20L’aspect pédagogique de son projet se développe à la fois autour du volet politique, qu’il s’agit d’étayer par une démonstration scientifique, et autour d’une idée plus vaste, concernant l’idéal éducatif des Anciens, qui, en progressant vers sa forme définitive, a conduit la culture grecque du domaine de la guerre à celui du Livre, des origines indo-européennes tant vantées par les racistes à son véritable accomplissement, qui est en fait sa rencontre féconde avec le Judaïsme. Éduquer c’est apprendre à lire et à écrire ; cela tombe bien, car c’est ainsi seulement qu’on accède aux Écritures. Le cheminement qui va de la rencontre avec l’Autre fondamentalement différent, c’est-à-dire de la rencontre, déjà dès la période archaïque, du monde grec avec l’Orient des scribes jusqu’à la période hellénistique et romaine où l’Autre s’intègre dans le Même pour donner naissance à la civilisation occidentale et chrétienne, ce long cheminement passe obligatoirement par une phase archaïque. Et cette phase archaïque coïncide, en matière d’éducation, avec la période classique, avec la période de la cité, par exemple d’Athènes. L’univers de la cité grecque est ainsi une étape nécessaire mais pas plus significative que le haut archaïsme dans l’élaboration du modèle. C’est là que l’on se trouve devant les limites du concept d’éducation. Pour les Athéniens du ve siècle, éduquer cela se fait dans l’Agora aussi bien que chez le cithariste. Et le « difficile métier d’homme42 » s’apprend ailleurs que dans l’école, réduite à l’apprentissage des bases de l’écriture ou de la musique.

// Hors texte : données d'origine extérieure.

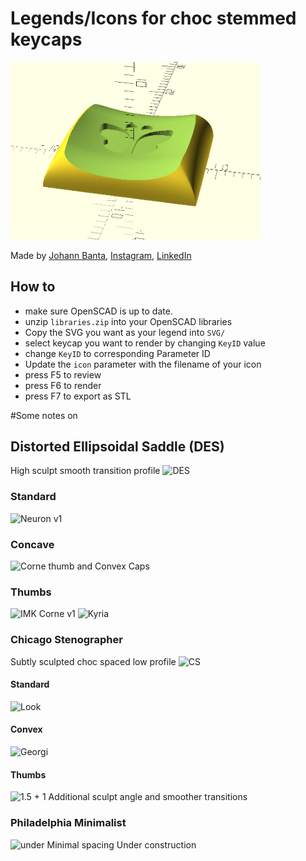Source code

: # Legends/Icons for choc stemmed keycaps 

<img src="Photo/r3-butterfly.png" width="400">

Made by [Johann Banta](https://yooohon.com), [Instagram](https://www.instagram.com/yooohon/?hl=de), [LinkedIn](https://www.linkedin.com/in/johannbanta/)


## How to
* make sure OpenSCAD is up to date.
* unzip `libraries.zip` into your OpenSCAD libraries
* Copy the SVG you want as your legend into `SVG/`
* select keycap you want to render by changing `KeyID` value
* change `KeyID` to corresponding Parameter ID
* Update the `icon` parameter with the filename of your icon
* press F5 to review
* press F6 to render
* press F7 to export as STL

#Some notes on
## Distorted Ellipsoidal Saddle (DES)
High sculpt smooth transition profile
![DES](https://raw.githubusercontent.com/pseudoku/PseudoMakeMeKeyCapProfiles/master/Photo/R1-R5.png)
### Standard
![Neuron v1](https://raw.githubusercontent.com/pseudoku/PseudoMakeMeKeyCapProfiles/master/Photo/DES_cast.jpg)

### Concave
![Corne thumb and Convex Caps](https://raw.githubusercontent.com/pseudoku/PseudoMakeMeKeyCapProfiles/master/Photo/Convex.jpg)

### Thumbs
![IMK Corne v1](https://raw.githubusercontent.com/pseudoku/PseudoMakeMeKeyCapProfiles/master/Photo/DES_corne.jpg)
![Kyria](https://raw.githubusercontent.com/pseudoku/PseudoMakeMeKeyCapProfiles/master/Photo/DES_kyria.png)

### Chicago Stenographer
Subtly sculpted choc spaced low profile
![CS](https://raw.githubusercontent.com/pseudoku/PseudoMakeMeKeyCapProfiles/master/Photo/CS.png)
#### Standard
![Look](https://raw.githubusercontent.com/pseudoku/PseudoMakeMeKeyCapProfiles/master/Photo/CS_gergo.jpg)

#### Convex
![Georgi](https://raw.githubusercontent.com/pseudoku/PseudoMakeMeKeyCapProfiles/master/Photo/CS_convex.jpg)
#### Thumbs
![1.5 + 1](https://raw.githubusercontent.com/pseudoku/PseudoMakeMeKeyCapProfiles/master/Photo/CS_Thumb.png)
Additional sculpt angle and smoother transitions

### Philadelphia Minimalist
![under](https://raw.githubusercontent.com/pseudoku/PseudoMakeMeKeyCapProfiles/master/Photo/Philadelphia_Minimalist.png)
Minimal spacing
Under construction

21Certes il y a les palestres qui véhiculent toujours, et pour longtemps encore, le vieil idéal guerrier de l’homme capable de faire face à l’ennemi, mais le citoyen athénien et même l’homme politique de la fin du ve siècle, quand il n’est pas un aristocrate comme Périclès mais un homme nouveau, comme Cléon, est ex agoras, c’est-à-dire formé sur le tas43.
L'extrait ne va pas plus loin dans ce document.